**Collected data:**
• • • •
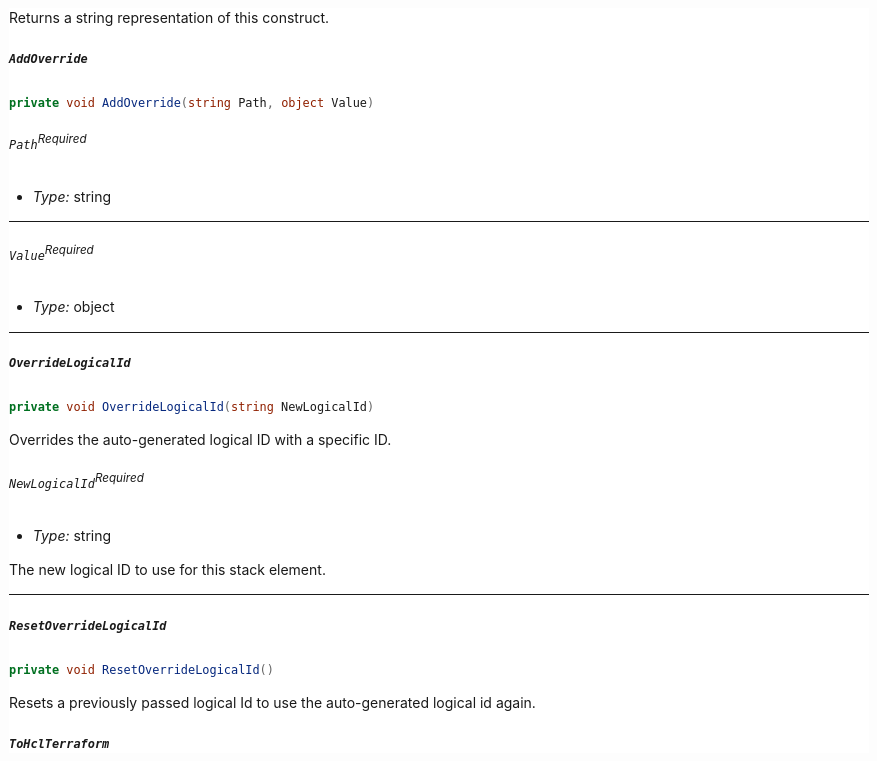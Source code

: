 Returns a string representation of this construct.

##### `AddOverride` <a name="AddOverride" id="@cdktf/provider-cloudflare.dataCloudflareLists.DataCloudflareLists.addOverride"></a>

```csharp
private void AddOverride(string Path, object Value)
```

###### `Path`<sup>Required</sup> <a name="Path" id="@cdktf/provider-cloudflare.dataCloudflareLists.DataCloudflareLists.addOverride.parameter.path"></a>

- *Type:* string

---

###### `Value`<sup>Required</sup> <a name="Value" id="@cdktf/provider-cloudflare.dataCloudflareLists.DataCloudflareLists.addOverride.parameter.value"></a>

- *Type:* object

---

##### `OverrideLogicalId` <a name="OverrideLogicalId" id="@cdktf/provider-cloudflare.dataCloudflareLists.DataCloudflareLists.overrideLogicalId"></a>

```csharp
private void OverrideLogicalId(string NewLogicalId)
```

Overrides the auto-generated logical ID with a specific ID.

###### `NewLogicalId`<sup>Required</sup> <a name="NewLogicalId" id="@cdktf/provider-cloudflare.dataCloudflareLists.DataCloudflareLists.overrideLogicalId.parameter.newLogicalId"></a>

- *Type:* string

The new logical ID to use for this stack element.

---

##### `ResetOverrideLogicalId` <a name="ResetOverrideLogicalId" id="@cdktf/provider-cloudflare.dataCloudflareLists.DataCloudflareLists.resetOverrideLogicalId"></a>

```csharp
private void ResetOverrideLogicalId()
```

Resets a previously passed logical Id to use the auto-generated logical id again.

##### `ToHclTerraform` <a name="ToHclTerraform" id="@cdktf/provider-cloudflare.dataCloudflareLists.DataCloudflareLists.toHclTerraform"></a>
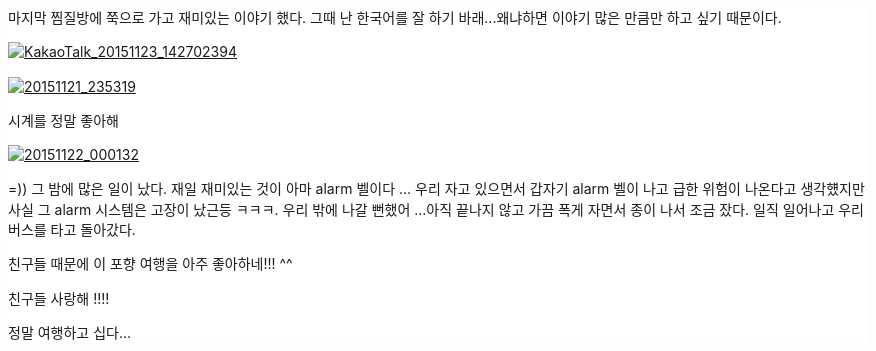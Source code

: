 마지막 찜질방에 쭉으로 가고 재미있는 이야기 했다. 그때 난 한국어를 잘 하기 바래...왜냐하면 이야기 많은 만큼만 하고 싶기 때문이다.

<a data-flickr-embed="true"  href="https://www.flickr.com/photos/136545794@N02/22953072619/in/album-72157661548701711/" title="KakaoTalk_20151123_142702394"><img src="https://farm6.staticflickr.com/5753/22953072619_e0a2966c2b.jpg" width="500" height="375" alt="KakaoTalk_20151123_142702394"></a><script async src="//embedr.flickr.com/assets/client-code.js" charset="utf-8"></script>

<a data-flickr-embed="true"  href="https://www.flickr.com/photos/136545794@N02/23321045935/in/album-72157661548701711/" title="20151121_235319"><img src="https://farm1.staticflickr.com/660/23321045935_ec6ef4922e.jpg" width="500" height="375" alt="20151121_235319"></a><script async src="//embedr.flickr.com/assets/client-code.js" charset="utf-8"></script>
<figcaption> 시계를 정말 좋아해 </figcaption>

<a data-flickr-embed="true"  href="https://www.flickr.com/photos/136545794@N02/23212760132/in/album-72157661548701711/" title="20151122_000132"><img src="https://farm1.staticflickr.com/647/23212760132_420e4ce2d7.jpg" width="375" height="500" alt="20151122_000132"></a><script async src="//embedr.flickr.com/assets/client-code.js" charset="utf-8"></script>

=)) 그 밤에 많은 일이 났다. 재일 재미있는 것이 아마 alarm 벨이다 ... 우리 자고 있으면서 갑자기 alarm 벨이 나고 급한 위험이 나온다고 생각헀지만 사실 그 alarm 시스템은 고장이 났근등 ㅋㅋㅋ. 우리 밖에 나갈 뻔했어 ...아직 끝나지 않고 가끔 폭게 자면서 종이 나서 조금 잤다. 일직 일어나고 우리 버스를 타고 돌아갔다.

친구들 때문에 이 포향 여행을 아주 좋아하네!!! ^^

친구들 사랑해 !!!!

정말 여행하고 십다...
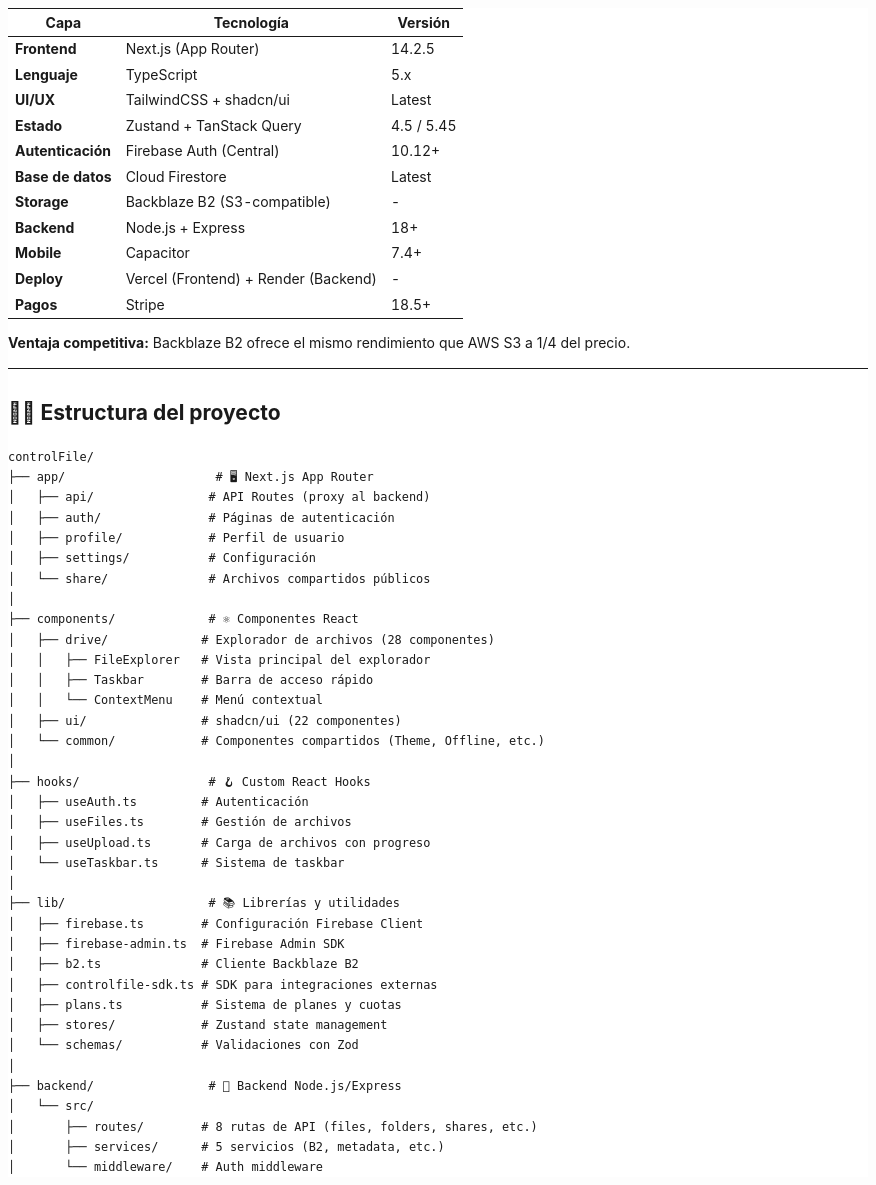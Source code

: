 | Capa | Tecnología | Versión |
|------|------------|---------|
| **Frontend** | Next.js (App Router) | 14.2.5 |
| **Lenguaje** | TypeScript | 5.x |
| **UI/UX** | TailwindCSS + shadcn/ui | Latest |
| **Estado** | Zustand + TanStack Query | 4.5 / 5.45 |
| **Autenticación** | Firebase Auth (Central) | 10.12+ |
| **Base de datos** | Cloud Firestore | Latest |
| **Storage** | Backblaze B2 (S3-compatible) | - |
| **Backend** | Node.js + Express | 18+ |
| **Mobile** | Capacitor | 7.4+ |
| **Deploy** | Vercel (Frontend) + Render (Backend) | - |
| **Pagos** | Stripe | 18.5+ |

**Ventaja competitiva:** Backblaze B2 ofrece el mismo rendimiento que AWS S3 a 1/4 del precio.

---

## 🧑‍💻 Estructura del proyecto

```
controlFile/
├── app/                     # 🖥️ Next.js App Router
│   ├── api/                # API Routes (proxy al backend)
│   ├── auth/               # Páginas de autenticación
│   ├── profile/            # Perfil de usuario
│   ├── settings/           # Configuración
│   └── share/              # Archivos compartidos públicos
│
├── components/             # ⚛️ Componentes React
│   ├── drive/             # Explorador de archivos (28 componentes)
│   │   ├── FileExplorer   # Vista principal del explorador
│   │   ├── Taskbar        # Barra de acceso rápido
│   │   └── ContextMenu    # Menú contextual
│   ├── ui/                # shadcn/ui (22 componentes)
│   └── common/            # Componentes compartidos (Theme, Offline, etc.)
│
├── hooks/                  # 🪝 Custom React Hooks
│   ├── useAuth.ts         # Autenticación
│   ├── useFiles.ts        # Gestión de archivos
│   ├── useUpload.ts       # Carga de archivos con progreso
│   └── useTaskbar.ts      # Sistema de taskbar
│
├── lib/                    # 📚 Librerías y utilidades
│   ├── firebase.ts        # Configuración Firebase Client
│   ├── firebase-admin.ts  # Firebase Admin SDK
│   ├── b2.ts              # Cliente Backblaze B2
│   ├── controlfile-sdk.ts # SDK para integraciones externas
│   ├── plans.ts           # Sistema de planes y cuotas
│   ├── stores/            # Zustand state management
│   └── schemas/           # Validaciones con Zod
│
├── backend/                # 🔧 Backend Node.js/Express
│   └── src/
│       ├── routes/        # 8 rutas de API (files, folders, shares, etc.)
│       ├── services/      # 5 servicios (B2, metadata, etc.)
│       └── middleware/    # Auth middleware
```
• • • •
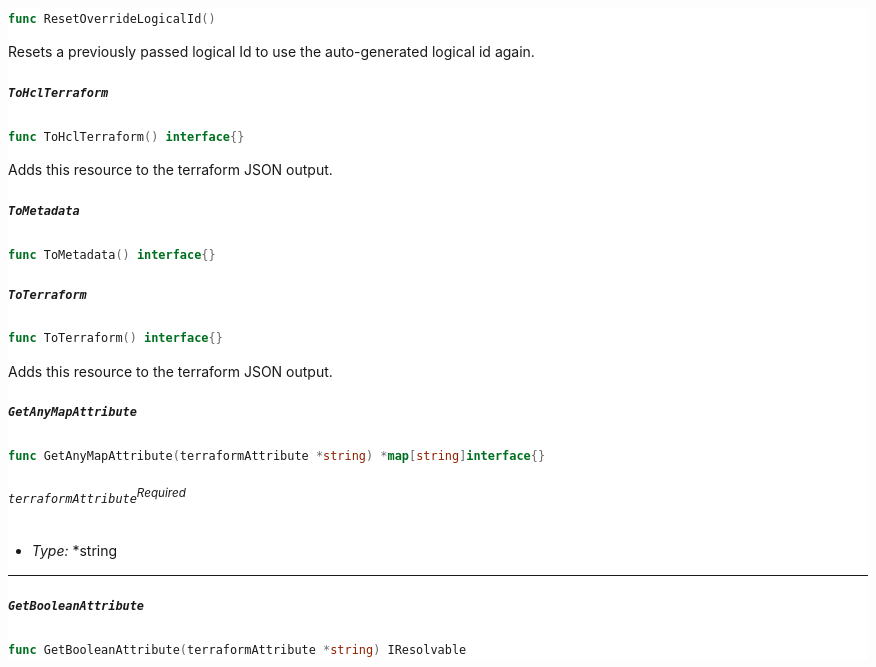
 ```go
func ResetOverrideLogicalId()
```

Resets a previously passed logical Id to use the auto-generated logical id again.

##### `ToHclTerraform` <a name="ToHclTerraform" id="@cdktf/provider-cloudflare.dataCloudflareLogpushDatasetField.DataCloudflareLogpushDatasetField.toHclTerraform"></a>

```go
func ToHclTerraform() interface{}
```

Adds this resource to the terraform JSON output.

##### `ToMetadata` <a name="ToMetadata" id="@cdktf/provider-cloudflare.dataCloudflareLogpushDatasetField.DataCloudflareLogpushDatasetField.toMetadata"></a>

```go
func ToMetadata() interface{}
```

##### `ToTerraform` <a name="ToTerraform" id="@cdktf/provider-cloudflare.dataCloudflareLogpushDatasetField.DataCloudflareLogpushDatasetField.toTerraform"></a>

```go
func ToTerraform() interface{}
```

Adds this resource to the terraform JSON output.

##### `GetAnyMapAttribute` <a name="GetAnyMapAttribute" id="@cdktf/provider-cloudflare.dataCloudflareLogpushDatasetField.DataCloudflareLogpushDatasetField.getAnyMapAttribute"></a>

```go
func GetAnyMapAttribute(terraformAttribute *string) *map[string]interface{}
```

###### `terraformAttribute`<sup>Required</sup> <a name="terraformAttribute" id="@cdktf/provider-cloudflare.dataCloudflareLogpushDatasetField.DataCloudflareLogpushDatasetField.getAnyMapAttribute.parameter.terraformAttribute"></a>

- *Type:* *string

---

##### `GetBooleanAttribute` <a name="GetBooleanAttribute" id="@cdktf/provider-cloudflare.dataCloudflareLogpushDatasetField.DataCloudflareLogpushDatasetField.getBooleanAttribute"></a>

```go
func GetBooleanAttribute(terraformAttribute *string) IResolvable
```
• • • •
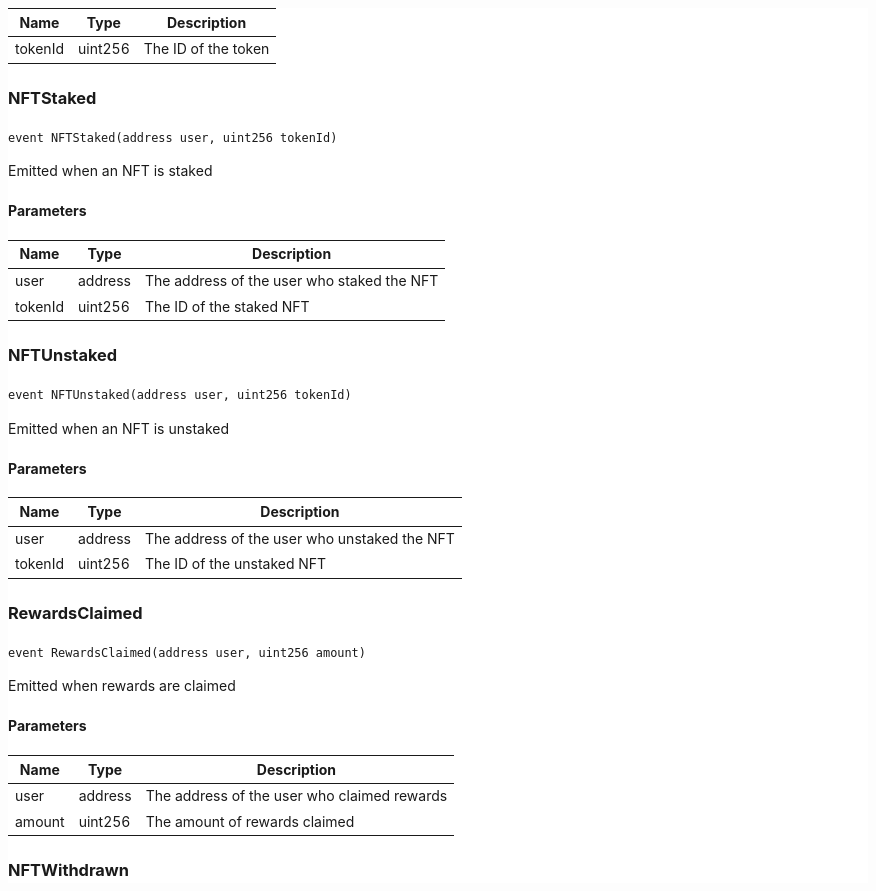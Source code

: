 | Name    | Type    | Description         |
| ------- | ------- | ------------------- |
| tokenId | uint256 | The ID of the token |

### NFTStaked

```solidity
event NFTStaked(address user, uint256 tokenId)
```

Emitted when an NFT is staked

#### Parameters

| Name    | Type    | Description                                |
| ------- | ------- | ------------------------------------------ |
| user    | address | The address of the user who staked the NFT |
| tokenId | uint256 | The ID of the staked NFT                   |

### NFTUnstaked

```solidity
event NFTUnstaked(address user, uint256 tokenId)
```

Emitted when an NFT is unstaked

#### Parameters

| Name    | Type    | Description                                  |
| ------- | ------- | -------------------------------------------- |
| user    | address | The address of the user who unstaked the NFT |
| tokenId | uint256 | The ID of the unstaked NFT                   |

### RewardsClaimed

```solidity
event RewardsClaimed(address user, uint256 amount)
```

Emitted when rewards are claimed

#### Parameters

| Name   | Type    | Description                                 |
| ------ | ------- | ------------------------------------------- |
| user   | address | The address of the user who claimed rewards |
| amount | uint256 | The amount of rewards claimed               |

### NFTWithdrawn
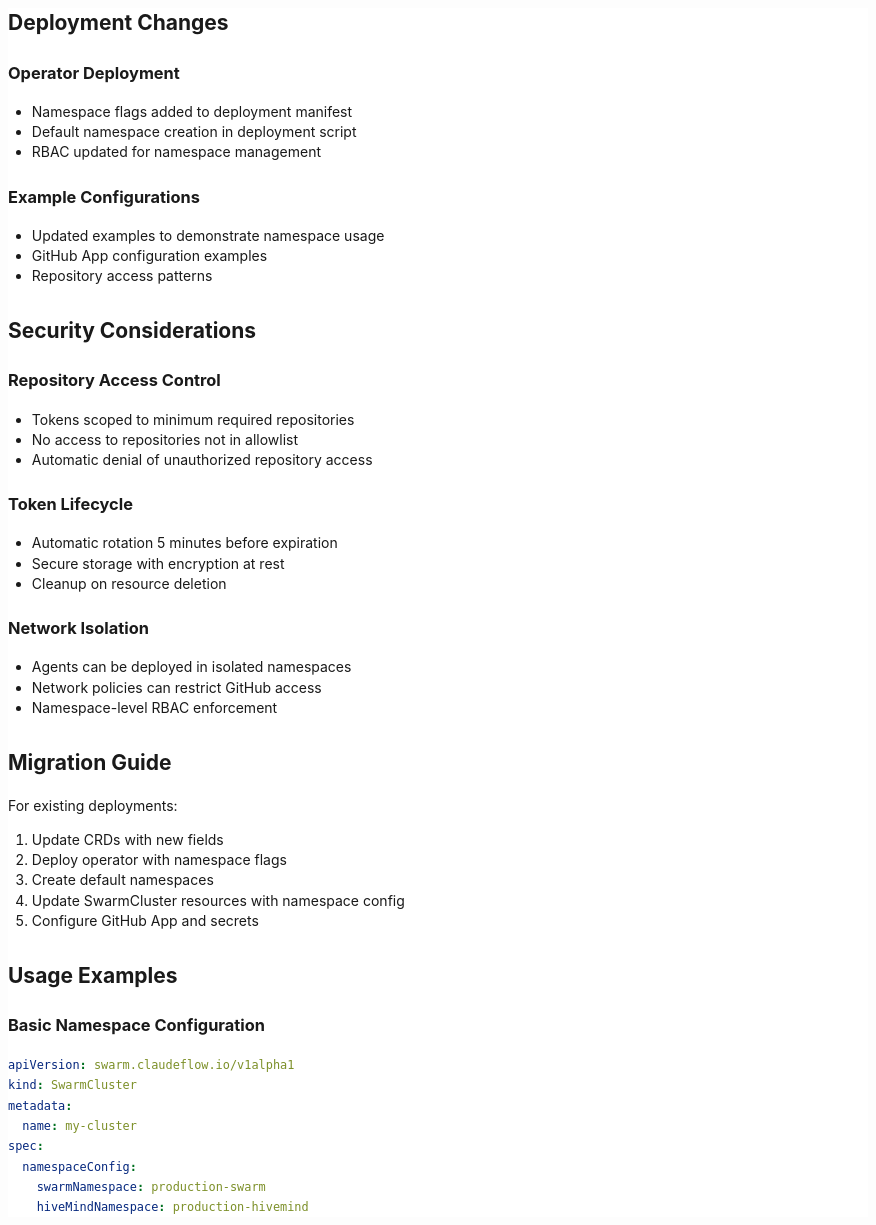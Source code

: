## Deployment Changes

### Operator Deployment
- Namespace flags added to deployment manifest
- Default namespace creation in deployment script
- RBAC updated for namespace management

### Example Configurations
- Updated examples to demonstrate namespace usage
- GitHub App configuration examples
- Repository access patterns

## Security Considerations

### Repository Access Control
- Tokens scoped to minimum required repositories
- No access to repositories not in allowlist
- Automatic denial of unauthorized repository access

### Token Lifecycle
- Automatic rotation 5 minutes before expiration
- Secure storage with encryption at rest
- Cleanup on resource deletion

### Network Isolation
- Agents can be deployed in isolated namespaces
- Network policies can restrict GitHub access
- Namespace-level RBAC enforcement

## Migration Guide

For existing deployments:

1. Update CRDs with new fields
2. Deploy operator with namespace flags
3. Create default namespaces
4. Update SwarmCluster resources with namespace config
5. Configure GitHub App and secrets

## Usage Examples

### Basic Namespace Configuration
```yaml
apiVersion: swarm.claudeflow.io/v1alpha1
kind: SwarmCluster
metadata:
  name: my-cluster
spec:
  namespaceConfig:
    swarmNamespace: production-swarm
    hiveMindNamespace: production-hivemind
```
• • • •
Pick out every line above that holds the word "production" and copy it.

**Response area:**
    swarmNamespace: production-swarm
    hiveMindNamespace: production-hivemind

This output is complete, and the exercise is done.